It probably took me about 1 1/2 years with all the exams, application process, studying, etc. to get mine, but when that day comes when you get your license, you'll be very happy and proud. 

As you state, if it were easy, everyone and his mother would have a master's license.


----------



## Plumber71

As soon as you found out , you should of went and did your journeyman , it is done all on line and is not hard . All you need is a SS print out for 5 years and a letter from your Master Plumber sign an sealed detailing your job , it won't matter if you have 10 years if you don't have the J card with DOB for 2 years you will not get it . Plus ! There is no test this year as of yet !! NYC is not going to give the written anymore it will be done by a outside firm . But they will still be giving the practical ... Lol 
Last years test was the last test , you didn't need the J card . Good luck


----------



## justin

Plumber71 said:


> As soon as you found out , you should of went and did your journeyman , it is done all on line and is not hard . All you need is a SS print out for 5 years and a letter from your Master Plumber sign an sealed detailing your job , it won't matter if you have 10 years if you don't have the J card with DOB for 2 years you will not get it . Plus ! There is no test this year as of yet !! NYC is not going to give the written anymore it will be done by a outside firm . But they will still be giving the practical ... Lol
> Last years test was the last test , you didn't need the J card . Good luck


That says alot about ny plumbing requirements. Online test. How hard can that be.


----------



## Lmp

justin said:


> That says alot about ny plumbing requirements. Online test. How hard can that be.
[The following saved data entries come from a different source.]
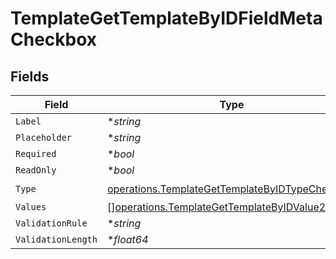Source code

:# TemplateGetTemplateByIDFieldMetaCheckbox


## Fields

| Field                                                                                                            | Type                                                                                                             | Required                                                                                                         | Description                                                                                                      |
| ---------------------------------------------------------------------------------------------------------------- | ---------------------------------------------------------------------------------------------------------------- | ---------------------------------------------------------------------------------------------------------------- | ---------------------------------------------------------------------------------------------------------------- |
| `Label`                                                                                                          | **string*                                                                                                        | :heavy_minus_sign:                                                                                               | N/A                                                                                                              |
| `Placeholder`                                                                                                    | **string*                                                                                                        | :heavy_minus_sign:                                                                                               | N/A                                                                                                              |
| `Required`                                                                                                       | **bool*                                                                                                          | :heavy_minus_sign:                                                                                               | N/A                                                                                                              |
| `ReadOnly`                                                                                                       | **bool*                                                                                                          | :heavy_minus_sign:                                                                                               | N/A                                                                                                              |
| `Type`                                                                                                           | [operations.TemplateGetTemplateByIDTypeCheckbox](../../models/operations/templategettemplatebyidtypecheckbox.md) | :heavy_check_mark:                                                                                               | N/A                                                                                                              |
| `Values`                                                                                                         | [][operations.TemplateGetTemplateByIDValue2](../../models/operations/templategettemplatebyidvalue2.md)           | :heavy_minus_sign:                                                                                               | N/A                                                                                                              |
| `ValidationRule`                                                                                                 | **string*                                                                                                        | :heavy_minus_sign:                                                                                               | N/A                                                                                                              |
| `ValidationLength`                                                                                               | **float64*                                                                                                       | :heavy_minus_sign:                                                                                               | N/A                                                                                                              |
Where did you get that info from? No one said the test is online! And also NYC requirements are one of the toughest in the country. Tell me where else does it take on average 3 years from the start of the testing process to you get your masters??? I think I have said this before in another thread, that I'm also licensed in two other county's in ny state and by far NYC was the toughest, the other ones took me a whole 3 months to get. Now I can't speak about other states but I can say NYC requirements are brutal!


----------



## justin

Lmp said:


> Where did you get that info from? No one said the test is online! And also NYC requirements are one of the toughest in the country. Tell me where else does it take on average 3 years from the start of the testing process to you get your masters??? I think I have said this before in another thread, that I'm also licensed in two other county's in ny state and by far NYC was the toughest, the other ones took me a whole 3 months to get. Now I can't speak about other states but I can say NYC requirements are brutal!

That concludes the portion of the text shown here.